(Records for processing)
*** Begin section ***

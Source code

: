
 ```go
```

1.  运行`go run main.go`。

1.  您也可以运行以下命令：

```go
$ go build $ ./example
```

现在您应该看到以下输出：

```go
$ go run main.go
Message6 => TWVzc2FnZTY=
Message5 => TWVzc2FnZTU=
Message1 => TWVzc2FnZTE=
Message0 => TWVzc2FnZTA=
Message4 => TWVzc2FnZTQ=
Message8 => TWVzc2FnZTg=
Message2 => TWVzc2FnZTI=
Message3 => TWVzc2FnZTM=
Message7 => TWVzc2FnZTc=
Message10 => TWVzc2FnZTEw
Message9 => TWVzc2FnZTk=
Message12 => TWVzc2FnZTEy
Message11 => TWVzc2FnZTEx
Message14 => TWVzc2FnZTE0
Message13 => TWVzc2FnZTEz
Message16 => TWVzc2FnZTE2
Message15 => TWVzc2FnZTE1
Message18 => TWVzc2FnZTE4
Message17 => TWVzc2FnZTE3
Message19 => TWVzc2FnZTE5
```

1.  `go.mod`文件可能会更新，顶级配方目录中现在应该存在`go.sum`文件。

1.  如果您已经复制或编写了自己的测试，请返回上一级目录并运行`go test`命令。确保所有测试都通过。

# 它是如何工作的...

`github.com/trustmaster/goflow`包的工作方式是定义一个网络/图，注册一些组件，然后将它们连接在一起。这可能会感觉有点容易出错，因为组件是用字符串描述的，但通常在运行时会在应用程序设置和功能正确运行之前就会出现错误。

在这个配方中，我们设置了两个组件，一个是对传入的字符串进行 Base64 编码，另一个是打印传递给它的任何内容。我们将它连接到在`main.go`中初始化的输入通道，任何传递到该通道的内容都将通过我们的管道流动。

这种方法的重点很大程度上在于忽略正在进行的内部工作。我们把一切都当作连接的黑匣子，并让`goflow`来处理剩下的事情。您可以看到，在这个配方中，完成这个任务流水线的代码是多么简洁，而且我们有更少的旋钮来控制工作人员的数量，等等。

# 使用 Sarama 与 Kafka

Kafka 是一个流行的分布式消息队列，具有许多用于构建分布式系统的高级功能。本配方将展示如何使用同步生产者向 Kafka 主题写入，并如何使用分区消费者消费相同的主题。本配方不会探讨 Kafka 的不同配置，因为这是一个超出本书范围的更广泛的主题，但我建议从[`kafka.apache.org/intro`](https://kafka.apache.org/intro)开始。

*** End section ***

(Activity) Every record above is to be written out exactly.

(Task answer)
Source code

:
 ```go
```

1.  运行`go run main.go`。

1.  您也可以运行以下命令：

```go
$ go build $ ./example
```

现在您应该看到以下输出：

```go
$ go run main.go
Message6 => TWVzc2FnZTY=
Message5 => TWVzc2FnZTU=
Message1 => TWVzc2FnZTE=
Message0 => TWVzc2FnZTA=
Message4 => TWVzc2FnZTQ=
Message8 => TWVzc2FnZTg=
Message2 => TWVzc2FnZTI=
Message3 => TWVzc2FnZTM=
Message7 => TWVzc2FnZTc=
Message10 => TWVzc2FnZTEw
Message9 => TWVzc2FnZTk=
Message12 => TWVzc2FnZTEy
Message11 => TWVzc2FnZTEx
Message14 => TWVzc2FnZTE0
Message13 => TWVzc2FnZTEz
Message16 => TWVzc2FnZTE2
Message15 => TWVzc2FnZTE1
Message18 => TWVzc2FnZTE4
Message17 => TWVzc2FnZTE3
Message19 => TWVzc2FnZTE5
```

1.  `go.mod`文件可能会更新，顶级配方目录中现在应该存在`go.sum`文件。

1.  如果您已经复制或编写了自己的测试，请返回上一级目录并运行`go test`命令。确保所有测试都通过。

# 它是如何工作的...

`github.com/trustmaster/goflow`包的工作方式是定义一个网络/图，注册一些组件，然后将它们连接在一起。这可能会感觉有点容易出错，因为组件是用字符串描述的，但通常在运行时会在应用程序设置和功能正确运行之前就会出现错误。

在这个配方中，我们设置了两个组件，一个是对传入的字符串进行 Base64 编码，另一个是打印传递给它的任何内容。我们将它连接到在`main.go`中初始化的输入通道，任何传递到该通道的内容都将通过我们的管道流动。

这种方法的重点很大程度上在于忽略正在进行的内部工作。我们把一切都当作连接的黑匣子，并让`goflow`来处理剩下的事情。您可以看到，在这个配方中，完成这个任务流水线的代码是多么简洁，而且我们有更少的旋钮来控制工作人员的数量，等等。

# 使用 Sarama 与 Kafka

Kafka 是一个流行的分布式消息队列，具有许多用于构建分布式系统的高级功能。本配方将展示如何使用同步生产者向 Kafka 主题写入，并如何使用分区消费者消费相同的主题。本配方不会探讨 Kafka 的不同配置，因为这是一个超出本书范围的更广泛的主题，但我建议从[`kafka.apache.org/intro`](https://kafka.apache.org/intro)开始。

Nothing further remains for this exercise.